Ferrari 250 GT SWB powraca jako restomod z V12 pod maską
Jeden z najpiękniejszych modeli w historii Ferrari wraca dzięki brytyjskiej firmie RML specjalizującej się w budowie współczesnych klasyków. Przedprodukcyjny model jest już gotowy. Czego powinniśmy się spodziewać?
21.02.2022 | aktual.: 14.03.2023 13:15
Zalogowani mogą więcej
Możesz zapisać ten artykuł na później. Znajdziesz go potem na swoim koncie użytkownika
Luksusowe Gran Turismo ze współczesnymi zdobyczami techniki zaklętymi w pięknym, klasycznym nadwoziu — tak w skrócie można opisać najnowsze dzieło RML inspirowane Ferrari 250 GT SWB. Prototyp określany mianem "samochodu zero" z pewnością rozgrzeje oczekiwania potencjalnych klientów. Tylko spójrzcie na te kształty ubrane w piękny, granatowy lakier.
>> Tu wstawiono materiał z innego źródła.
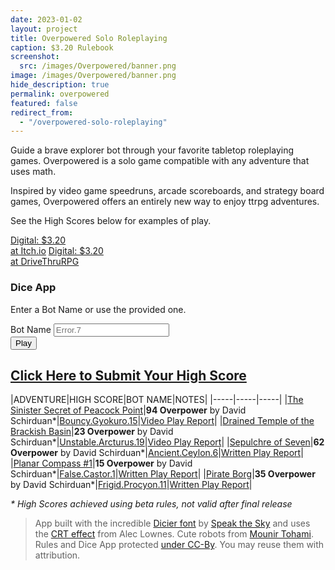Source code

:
 ```yaml
---
date: 2023-01-02
layout: project
title: Overpowered Solo Roleplaying
caption: $3.20 Rulebook
screenshot:
  src: /images/Overpowered/banner.png
image: /images/Overpowered/banner.png
hide_description: true
permalink: overpowered
featured: false
redirect_from:
  - "/overpowered-solo-roleplaying"
---
```


Guide a brave explorer bot through your favorite tabletop roleplaying games. Overpowered is a solo game compatible with any adventure that uses math.

Inspired by video game speedruns, arcade scoreboards, and strategy board games, Overpowered offers an entirely new way to enjoy ttrpg adventures.

See the High Scores below for examples of play.

<div class="shopping-buttons">
<a target="_blank" href="https://technicalgrimoire.itch.io/overpowered-solo-roleplaying" class="btn btn-primary itchBTN">Digital: $3.20<br>at Itch.io</a>
<a target="_blank" href="https://www.drivethrurpg.com/product/421856/Overpowered-Solo-Roleplaying" class="btn btn-primary dtrpgBTN">Digital: $3.20<br>at DriveThruRPG</a>
</div>

### Dice App

Enter a Bot Name or use the provided one.

<form class="form-inline" action="/overpowered-app" method="post">
  <div class="form-group mx-sm-3">
      <label class="sr-only" for="botName">Bot Name</label>
      <input type="text" name="botName" class="form-control" id="botName" placeholder="Error.7">
    </div>
  <button type="submit" class="btn btn-primary">Play</button>
</form>

## [Click Here to Submit Your High Score](https://docs.google.com/forms/d/e/1FAIpQLSdEXARUVTmTKCAVsnur_qb3Wj-nu7fMiXfNMBGnhINsNBbrBw/viewform?usp=sf_link)

|ADVENTURE|HIGH SCORE|BOT NAME|NOTES|
|-----|-----|-----|
|[The Sinister Secret of Peacock Point](https://brad-kerr.itch.io/wyvern-songs)|**94 Overpower** by David Schirduan*|[Bouncy.Gyokuro.15](https://www.technicalgrimoire.com/overpowered-app?name=Bouncy.Gyokuro.15)|[Video Play Report](https://youtu.be/hNzL4wUip74)|
|[Drained Temple of the Brackish Basin](https://brstf.itch.io/brackish-basin)|**23 Overpower** by David Schirduan*|[Unstable.Arcturus.19](https://www.technicalgrimoire.com/overpowered-app?name=Unstable.Arcturus.19)|[Video Play Report](https://youtu.be/skfdnZeqjz8)|
|[Sepulchre of Seven](https://www.drivethrurpg.com/product/366868/The-Sepulchre-of-Seven)|**62 Overpower** by David Schirduan*|[Ancient.Ceylon.6](https://www.technicalgrimoire.com/overpowered-app?name=Ancient.Ceylon.6)|[Written Play Report](/david/2023/01/overpoweredsepulchre)|
|[Planar Compass #1](https://www.planarcompass.com/)|**15 Overpower** by David Schirduan*|[False.Castor.1](https://www.technicalgrimoire.com/overpowered-app?name=False.Castor.1)|[Written Play Report](/david/2023/02/overpoweredplanar)|
|[Pirate Borg](https://www.limithron.com/pirateborg)|**35 Overpower** by David Schirduan*|[Frigid.Procyon.11](https://www.technicalgrimoire.com/overpowered-app?name=Frigid.Procyon.11)|[Written Play Report](/david/2023/02/overpoweredpirateborg)|

_* High Scores achieved using beta rules, not valid after final release_

> App built with the incredible [Dicier font](https://speakthesky.itch.io/typeface-dicier) by [Speak the Sky](https://speakthesky.com/) and uses the [CRT effect](http://aleclownes.com/2017/02/01/crt-display.html) from Alec Lownes. Cute robots from [Mounir Tohami](https://mounirtohami.itch.io/26-animated-pixelart-robots). Rules and Dice App protected [under CC-By](https://creativecommons.org/licenses/by/4.0/). You may reuse them with attribution.

<script>
//Generate random bot names for the entry box
fetch('/assets/generator_resources/overpowered.json')
  .then(
    function (response) {
      if (response.status !== 200) {
        console.log('Looks like there was a problem. Status Code: ' +
          response.status);
        return;
      }

      // Examine the text in the response
      response.json().then(function (data) {
        overpowered = data;
        botName = overpowered.Adjectives[Math.floor(Math.random() * overpowered.Adjectives.length)].toUpperCase() + "." + overpowered.Names[Math.floor(Math.random() * overpowered.Names.length)].toUpperCase() + "." + Math.floor(Math.random() * (20) + 1);
        document.getElementById('botname').textContent = botName;
      });
    }
  )
  .catch(function (err) {
    console.log('Fetch Error :-S', err);
  });

</script>
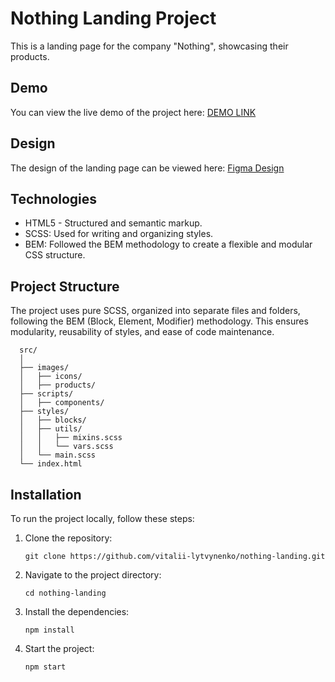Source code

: # Nothing Landing Project
This is a landing page for the company "Nothing", showcasing their products.

## Demo
You can view the live demo of the project here: [DEMO LINK](https://vitalii-lytvynenko.github.io/nothing-landing/)
## Design
The design of the landing page can be viewed here: [Figma Design](https://www.figma.com/file/DtkQmQ797hk0nI4KfMi2Uq/BOSE-New-Version?type=design&node-id=6802-139&t=L7eKz5YKLN0m5WxR-0/)
## Technologies
  - HTML5 - Structured and semantic markup.
  - SCSS: Used for writing and organizing styles.
  - BEM: Followed the BEM methodology to create a flexible and modular CSS structure.
## Project Structure
The project uses pure SCSS, organized into separate files and folders, following the BEM (Block, Element, Modifier) methodology. This ensures modularity, reusability of styles, and ease of code maintenance.
```
  src/
  │
  ├── images/
  │   ├── icons/
  │   ├── products/
  ├── scripts/
  │   ├── components/
  ├── styles/
  │   ├── blocks/
  │   ├── utils/
  │   │   ├── mixins.scss
  │   │   └── vars.scss
  │   └── main.scss
  └── index.html
```
## Installation
To run the project locally, follow these steps:

1. Clone the repository:
   ```
   git clone https://github.com/vitalii-lytvynenko/nothing-landing.git
   ```
2. Navigate to the project directory:
   ```
   cd nothing-landing
   ```
3. Install the dependencies:
   ```
   npm install
   ```
4. Start the project:
   ```
   npm start
   ```




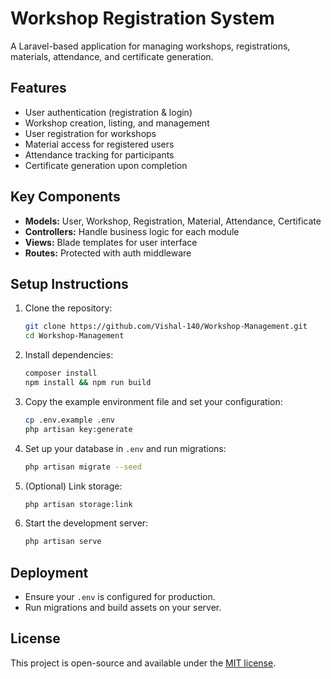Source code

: # Workshop Registration System

A Laravel-based application for managing workshops, registrations, materials, attendance, and certificate generation.

## Features
- User authentication (registration & login)
- Workshop creation, listing, and management
- User registration for workshops
- Material access for registered users
- Attendance tracking for participants
- Certificate generation upon completion

## Key Components
- **Models:** User, Workshop, Registration, Material, Attendance, Certificate
- **Controllers:** Handle business logic for each module
- **Views:** Blade templates for user interface
- **Routes:** Protected with auth middleware

## Setup Instructions
1. Clone the repository:
   ```sh
   git clone https://github.com/Vishal-140/Workshop-Management.git
   cd Workshop-Management
   ```
2. Install dependencies:
   ```sh
   composer install
   npm install && npm run build
   ```
3. Copy the example environment file and set your configuration:
   ```sh
   cp .env.example .env
   php artisan key:generate
   ```
4. Set up your database in `.env` and run migrations:
   ```sh
   php artisan migrate --seed
   ```
5. (Optional) Link storage:
   ```sh
   php artisan storage:link
   ```
6. Start the development server:
   ```sh
   php artisan serve
   ```

## Deployment
- Ensure your `.env` is configured for production.
- Run migrations and build assets on your server.

## License
This project is open-source and available under the [MIT license](LICENSE).

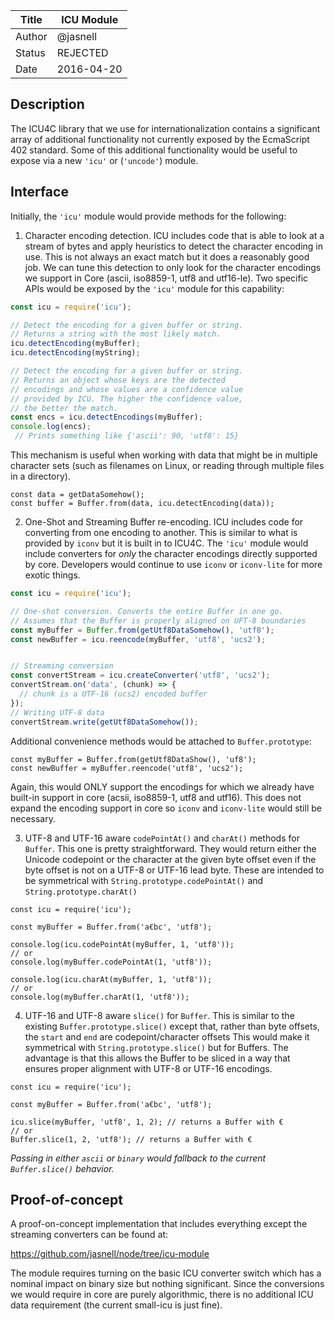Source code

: | Title  | ICU Module                  |
|--------|-----------------------------|
| Author | @jasnell                    |
| Status | REJECTED                    |
| Date   | 2016-04-20                  |

## Description

The ICU4C library that we use for internationalization contains a significant
array of additional functionality not currently exposed by the EcmaScript 402
standard. Some of this additional functionality would be useful to expose via
a new `'icu'` or (`'uncode'`) module.

## Interface

Initially, the `'icu'` module would provide methods for the following:

1. Character encoding detection. ICU includes code that is able to look at a
   stream of bytes and apply heuristics to detect the character encoding in
   use. This is not always an exact match but it does a reasonably good job.
   We can tune this detection to only look for the character encodings we
   support in Core (ascii, iso8859-1, utf8 and utf16-le). Two specific APIs
   would be exposed by the `'icu'` module for this capability:
   
```js
const icu = require('icu');

// Detect the encoding for a given buffer or string.
// Returns a string with the most likely match.
icu.detectEncoding(myBuffer);
icu.detectEncoding(myString);

// Detect the encoding for a given buffer or string.
// Returns an object whose keys are the detected
// encodings and whose values are a confidence value
// provided by ICU. The higher the confidence value,
// the better the match.
const encs = icu.detectEncodings(myBuffer);
console.log(encs);
 // Prints something like {'ascii': 90, 'utf8': 15}
```

This mechanism is useful when working with data that might be in multiple
character sets (such as filenames on Linux, or reading through multiple
files in a directory).

```
const data = getDataSomehow();
const buffer = Buffer.from(data, icu.detectEncoding(data));
```

2. One-Shot and Streaming Buffer re-encoding. ICU includes code for converting
   from one encoding to another. This is similar to what is provided by `iconv`
   but it is built in to ICU4C. The `'icu'` module would include converters for
   *only* the character encodings directly supported by core. Developers would
   continue to use `iconv` or `iconv-lite` for more exotic things.

```js
const icu = require('icu');

// One-shot conversion. Converts the entire Buffer in one go.
// Assumes that the Buffer is properly aligned on UFT-8 boundaries
const myBuffer = Buffer.from(getUtf8DataSomehow(), 'utf8');
const newBuffer = icu.reencode(myBuffer, 'utf8', 'ucs2');


// Streaming conversion
const convertStream = icu.createConverter('utf8', 'ucs2');
convertStream.on('data', (chunk) => {
  // chunk is a UTF-16 (ucs2) encoded buffer
});
// Writing UTF-8 data
convertStream.write(getUtf8DataSomehow());
```

Additional convenience methods would be attached to `Buffer.prototype`:

```
const myBuffer = Buffer.from(getUtf8DataShow(), 'uf8');
const newBuffer = myBuffer.reencode('utf8', 'ucs2');
```

Again, this would ONLY support the encodings for which we already have built-in
support in core (acsii, iso8859-1, utf8 and utf16). This does not expand the
encoding support in core so `iconv` and `iconv-lite` would still be necessary.

3. UTF-8 and UTF-16 aware `codePointAt()` and `charAt()` methods for `Buffer`.
   This one is pretty straightforward. They would return either the Unicode
   codepoint or the character at the given byte offset even if the byte offset
   is not on a UTF-8 or UTF-16 lead byte. These are intended to be symmetrical
   with `String.prototype.codePointAt()` and `String.prototype.charAt()`

```
const icu = require('icu');

const myBuffer = Buffer.from('a€bc', 'utf8');

console.log(icu.codePointAt(myBuffer, 1, 'utf8'));
// or
console.log(myBuffer.codePointAt(1, 'utf8'));

console.log(icu.charAt(myBuffer, 1, 'utf8'));
// or
console.log(myBuffer.charAt(1, 'utf8'));
```

4. UTF-16 and UTF-8 aware `slice()` for `Buffer`. This is similar to the
   existing `Buffer.prototype.slice()` except that, rather than byte offsets,
   the `start` and `end` are codepoint/character offsets This would make it
   symmetrical with `String.prototype.slice()` but for Buffers. The advantage
   is that this allows the Buffer to be sliced in a way that ensures proper
   alignment with UTF-8 or UTF-16 encodings.

```
const icu = require('icu');

const myBuffer = Buffer.from('a€bc', 'utf8');

icu.slice(myBuffer, 'utf8', 1, 2); // returns a Buffer with €
// or
Buffer.slice(1, 2, 'utf8'); // returns a Buffer with €
```

*Passing in either `ascii` or `binary` would fallback to the current
`Buffer.slice()` behavior.*

## Proof-of-concept

A proof-on-concept implementation that includes everything except the streaming
converters can be found at: 

  https://github.com/jasnell/node/tree/icu-module

The module requires turning on the basic ICU converter switch which has a
nominal impact on binary size but nothing significant. Since the conversions
we would require in core are purely algorithmic, there is no additional
ICU data requirement (the current small-icu is just fine).
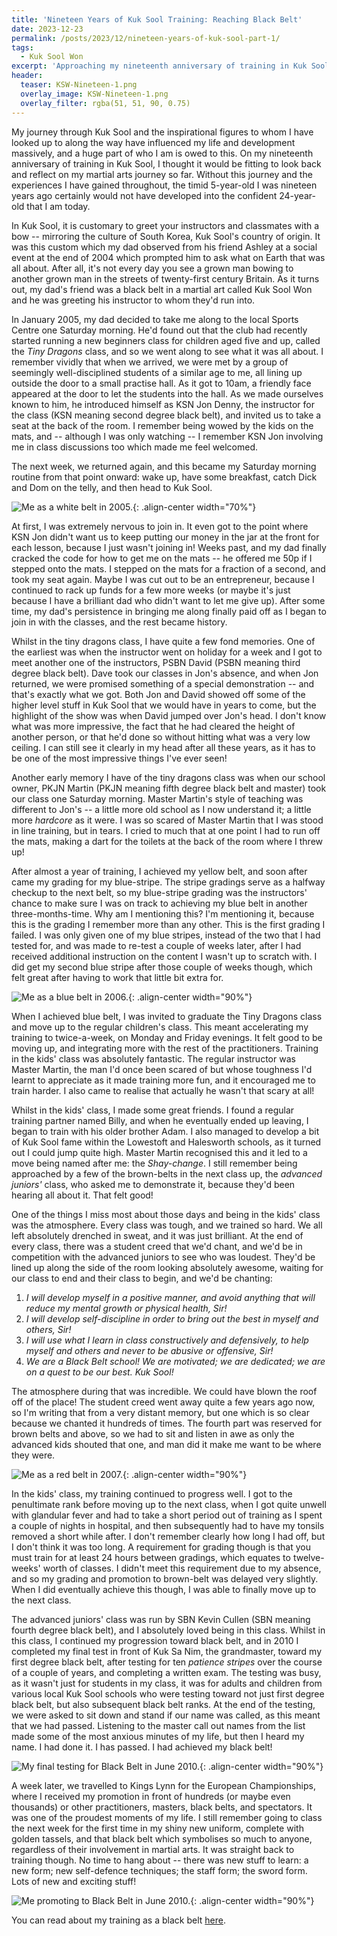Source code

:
 ```yaml
---
title: 'Nineteen Years of Kuk Sool Training: Reaching Black Belt'
date: 2023-12-23
permalink: /posts/2023/12/nineteen-years-of-kuk-sool-part-1/
tags:
  - Kuk Sool Won
excerpt: 'Approaching my nineteenth anniversary of training in Kuk Sool, I thought it would be fitting to look back and reflect on my martial arts journey so far. This post talks about my first five years of training, up to Black Belt.'
header:
  teaser: KSW-Nineteen-1.png
  overlay_image: KSW-Nineteen-1.png
  overlay_filter: rgba(51, 51, 90, 0.75)
---
```

My journey through Kuk Sool and the inspirational figures to whom I have looked up to along the way have influenced my life and development massively, and a huge part of who I am is owed to this. On my nineteenth anniversary of training in Kuk Sool, I thought it would be fitting to look back and reflect on my martial arts journey so far. Without this journey and the experiences I have gained throughout, the timid 5-year-old I was nineteen years ago certainly would not have developed into the confident 24-year-old that I am today.

In Kuk Sool, it is customary to greet your instructors and classmates with a bow -- mirroring the culture of South Korea, Kuk Sool's country of origin. It was this custom which my dad observed from his friend Ashley at a social event at the end of 2004 which prompted him to ask what on Earth that was all about. After all, it's not every day you see a grown man bowing to another grown man in the streets of twenty-first century Britain. As it turns out, my dad's friend was a black belt in a martial art called Kuk Sool Won and he was greeting his instructor to whom they'd run into.

In January 2005, my dad decided to take me along to the local Sports Centre one Saturday morning. He'd found out that the club had recently started running a new beginners class for children aged five and up, called the *Tiny Dragons* class, and so we went along to see what it was all about. I remember vividly that when we arrived, we were met by a group of seemingly well-disciplined students of a similar age to me, all lining up outside the door to a small practise hall. As it got to 10am, a friendly face appeared at the door to let the students into the hall. As we made ourselves known to him, he introduced himself as KSN Jon Denny, the instructor for the class (KSN meaning second degree black belt), and invited us to take a seat at the back of the room. I remember being wowed by the kids on the mats, and -- although I was only watching -- I remember KSN Jon involving me in class discussions too which made me feel welcomed.

The next week, we returned again, and this became my Saturday morning routine from that point onward: wake up, have some breakfast, catch Dick and Dom on the telly, and then head to Kuk Sool. 

![Me as a white belt in 2005.](/images/KSW-White-Belt.JPG){: .align-center width="70%"}

At first, I was extremely nervous to join in. It even got to the point where KSN Jon didn't want us to keep putting our money in the jar at the front for each lesson, because I just wasn't joining in! Weeks past, and my dad finally cracked the code for how to get me on the mats -- he offered me 50p if I stepped onto the mats. I stepped on the mats for a fraction of a second, and took my seat again. Maybe I was cut out to be an entrepreneur, because I continued to rack up funds for a few more weeks (or maybe it's just because I have a brilliant dad who didn't want to let me give up). After some time, my dad's persistence in bringing me along finally paid off as I began to join in with the classes, and the rest became history.

Whilst in the tiny dragons class, I have quite a few fond memories. One of the earliest was when the instructor went on holiday for a week and I got to meet another one of the instructors, PSBN David (PSBN meaning third degree black belt). Dave took our classes in Jon's absence, and when Jon returned, we were promised something of a special demonstration -- and that's exactly what we got. Both Jon and David showed off some of the higher level stuff in Kuk Sool that we would have in years to come, but the highlight of the show was when David jumped over Jon's head. I don't know what was more impressive, the fact that he had cleared the height of another person, or that he'd done so without hitting what was a very low ceiling. I can still see it clearly in my head after all these years, as it has to be one of the most impressive things I've ever seen!

Another early memory I have of the tiny dragons class was when our school owner, PKJN Martin (PKJN meaning fifth degree black belt and master) took our class one Saturday morning. Master Martin's style of teaching was different to Jon's -- a little more old school as I now understand it; a little more *hardcore* as it were. I was so scared of Master Martin that I was stood in line training, but in tears. I cried to much that at one point I had to run off the mats, making a dart for the toilets at the back of the room where I threw up!

After almost a year of training, I achieved my yellow belt, and soon after came my grading for my blue-stripe. The stripe gradings serve as a halfway checkup to the next belt, so my blue-stripe grading was the instructors' chance to make sure I was on track to achieving my blue belt in another three-months-time. Why am I mentioning this? I'm mentioning it, because this is the grading I remember more than any other. This is the first grading I failed. I was only given one of my blue stripes, instead of the two that I had tested for, and was made to re-test a couple of weeks later, after I had received additional instruction on the content I wasn't up to scratch with. I did get my second blue stripe after those couple of weeks though, which felt great after having to work that little bit extra for.

![Me as a blue belt in 2006.](/images/KSW-Blue-Belt.jpg){: .align-center width="90%"}

When I achieved blue belt, I was invited to graduate the Tiny Dragons class and move up to the regular children's class. This meant accelerating my training to twice-a-week, on Monday and Friday evenings. It felt good to be moving up, and integrating more with the rest of the practitioners. Training in the kids' class was absolutely fantastic. The regular instructor was Master Martin, the man I'd once been scared of but whose toughness I'd learnt to appreciate as it made training more fun, and it encouraged me to train harder. I also came to realise that actually he wasn't that scary at all!

Whilst in the kids' class, I made some great friends. I found a regular training partner named Billy, and when he eventually ended up leaving, I began to train with his older brother Adam. I also managed to develop a bit of Kuk Sool fame within the Lowestoft and Halesworth schools, as it turned out I could jump quite high. Master Martin recognised this and it led to a move being named after me: the *Shay-change*. I still remember being approached by a few of the brown-belts in the next class up, the *advanced juniors'* class, who asked me to demonstrate it, because they'd been hearing all about it. That felt good!

One of the things I miss most about those days and being in the kids' class was the atmosphere. Every class was tough, and we trained so hard. We all left absolutely drenched in sweat, and it was just brilliant. At the end of every class, there was a student creed that we'd chant, and we'd be in competition with the advanced juniors to see who was loudest. They'd be lined up along the side of the room looking absolutely awesome, waiting for our class to end and their class to begin, and we'd be chanting:

1. *I will develop myself in a positive manner, and avoid anything that will reduce my mental growth or physical health, Sir!*
2. *I will develop self-discipline in order to bring out the best in myself and others, Sir!*
3. *I will use what I learn in class constructively and defensively, to help myself and others and never to be abusive or offensive, Sir!*
4. *We are a Black Belt school! We are motivated; we are dedicated; we are on a quest to be our best. Kuk Sool!*

The atmosphere during that was incredible. We could have blown the roof off of the place! The student creed went away quite a few years ago now, so I'm writing that from a very distant memory, but one which is so clear because we chanted it hundreds of times. The fourth part was reserved for brown belts and above, so we had to sit and listen in awe as only the advanced kids shouted that one, and man did it make me want to be where they were.

![Me as a red belt in 2007.](/images/KSW-Red-Belt.jpg){: .align-center width="90%"}

In the kids' class, my training continued to progress well. I got to the penultimate rank before moving up to the next class, when I got quite unwell with glandular fever and had to take a short period out of training as I spent a couple of nights in hospital, and then subsequently had to have my tonsils removed a short while after. I don't remember clearly how long I had off, but I don't think it was too long. A requirement for grading though is that you must train for at least 24 hours between gradings, which equates to twelve-weeks' worth of classes. I didn't meet this requirement due to my absence, and so my grading and promotion to brown-belt was delayed very slightly. When I did eventually achieve this though, I was able to finally move up to the next class.

The advanced juniors' class was run by SBN Kevin Cullen (SBN meaning fourth degree black belt), and I absolutely loved being in this class. Whilst in this class, I continued my progression toward black belt, and in 2010 I completed my final test in front of Kuk Sa Nim, the grandmaster, toward my first degree black belt, after testing for ten *patience stripes* over the course of a couple of years, and completing a written exam. The testing was busy, as it wasn't just for students in my class, it was for adults and children from various local Kuk Sool schools who were testing toward not just first degree black belt, but also subsequent black belt ranks. At the end of the testing, we were asked to sit down and stand if our name was called, as this meant that we had passed. Listening to the master call out names from the list made some of the most anxious minutes of my life, but then I heard my name. I had done it. I has passed. I had achieved my black belt!

![My final testing for Black Belt in June 2010.](/images/KSW-Black-Belt-Grading.jpg){: .align-center width="90%"}

A week later, we travelled to Kings Lynn for the European Championships, where I received my promotion in front of hundreds (or maybe even thousands) or other practitioners, masters, black belts, and spectators. It was one of the proudest moments of my life. I still remember going to class the next week for the first time in my shiny new uniform, complete with golden tassels, and that black belt which symbolises so much to anyone, regardless of their involvement in martial arts. It was straight back to training though. No time to hang about -- there was new stuff to learn: a new form; new self-defence techniques; the staff form; the sword form. Lots of new and exciting stuff!

![Me promoting to Black Belt in June 2010.](/images/KSW-Black-Belt.JPG){: .align-center width="90%"}

You can read about my training as a black belt [here](/posts/2023/12/nineteen-years-of-kuk-sool-part-2/).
Brytyjczycy mają w planach więcej takich spektakularnych barw.
Najważniejszy ma być jednak uniwersalny charakter projektu. "Naszym celem jest stworzenie czegoś, co faktycznie nada się do użytku, czym mógłbym pojechać stąd do Le Mans, wysiąść i nadal robić swoje" - mówi dyrektor RML Michael Mallock cytowany przez magazyn "Autocar".
Konstrukcja restomoda jest oparta na włóknie węglowym, co zapewnia wytrzymałość przy niskiej masie. Ta z kolei przekłada się na zwinność i osiągi. 5,5-litrowe V12 współpracujące z 6-stopniową przekładnią manualną pozwala rozpędzać się do setki w niecałe 4 sekundy. Zapowiadana prędkość maksymalna to z kolei 300 km/h.
Wszystko to przy wykorzystaniu współczesnych komponentów takich jak wydajne hamulce, regulowane zawieszenie czy bogato wyposażone wnętrze z nowoczesnymi multimediami, klimatyzacją i elektrycznie regulowanymi fotelami.
Dzieło RML zapowiada się świetnie. Wciąż jednak nie wiemy, ile będzie kosztować. Więcej szczegółów poznamy zapewne, gdy prototyp w końcu przerodzi się w wersję produkcyjną. Oby stało się to jak najszybciej.